When you reach the line in the data below that contains "Hasar picked up", please start repeating lines exactly, and stop after the line that contains "Will he flee north or south?", repeating nothing else.

=== RECORDS SUPPLIED ===

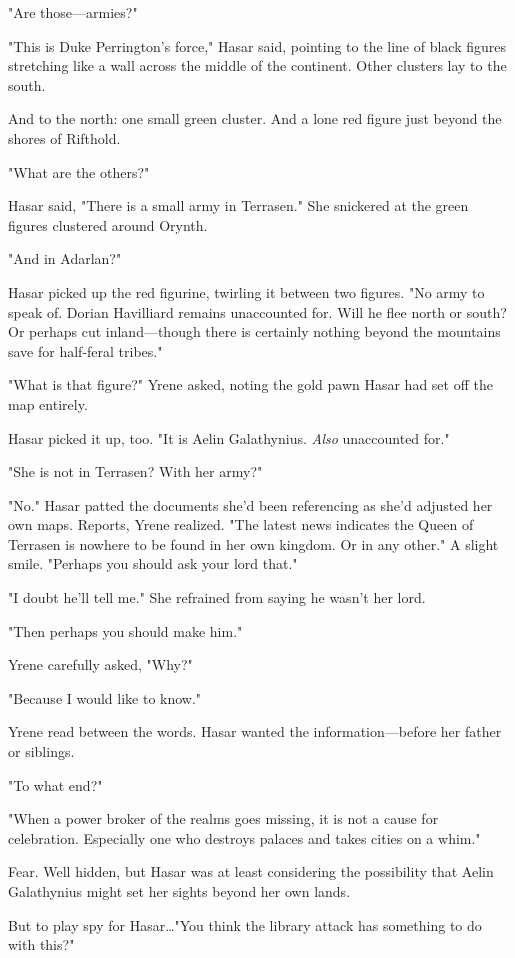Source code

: "Are those---armies?"

"This is Duke Perrington's force," Hasar said, pointing to the line of black figures stretching like a wall across the middle of the continent.
Other clusters lay to the south.

And to the north: one small green cluster.
And a lone red figure just beyond the shores of Rifthold.

"What are the others?"

Hasar said, "There is a small army in Terrasen."
She snickered at the green figures clustered around Orynth.

"And in Adarlan?"

Hasar picked up the red figurine, twirling it between two figures.
"No army to speak of.
Dorian Havilliard remains unaccounted for.
Will he flee north or south?
Or perhaps cut inland---though there is certainly nothing beyond the mountains save for half-feral tribes."

"What is that figure?"
Yrene asked, noting the gold pawn Hasar had set off the map entirely.

Hasar picked it up, too.
"It is Aelin Galathynius.
\emph{Also}
unaccounted for."

"She is not in Terrasen?
With her army?"

"No."
Hasar patted the documents she'd been referencing as she'd adjusted her own maps.
Reports, Yrene realized.
"The latest news indicates the Queen of Terrasen is nowhere to be found in her own kingdom.
Or in any other."
A slight smile.
"Perhaps you should ask your lord that."

"I doubt he'll tell me."
She refrained from saying he wasn't her lord.

"Then perhaps you should make him."

Yrene carefully asked, "Why?"

"Because I would like to know."

Yrene read between the words.
Hasar wanted the information---before her father or siblings.

"To what end?"

"When a power broker of the realms goes missing, it is not a cause for celebration.
Especially one who destroys palaces and takes cities on a whim."

Fear.
Well hidden, but Hasar was at least considering the possibility that Aelin Galathynius might set her sights beyond her own lands.

But to play spy for Hasar\ldots "You think the library attack has something to do with this?"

===

YOUR SOLUTION
Hasar picked up the red figurine, twirling it between two figures.
"No army to speak of.
Dorian Havilliard remains unaccounted for.
Will he flee north or south?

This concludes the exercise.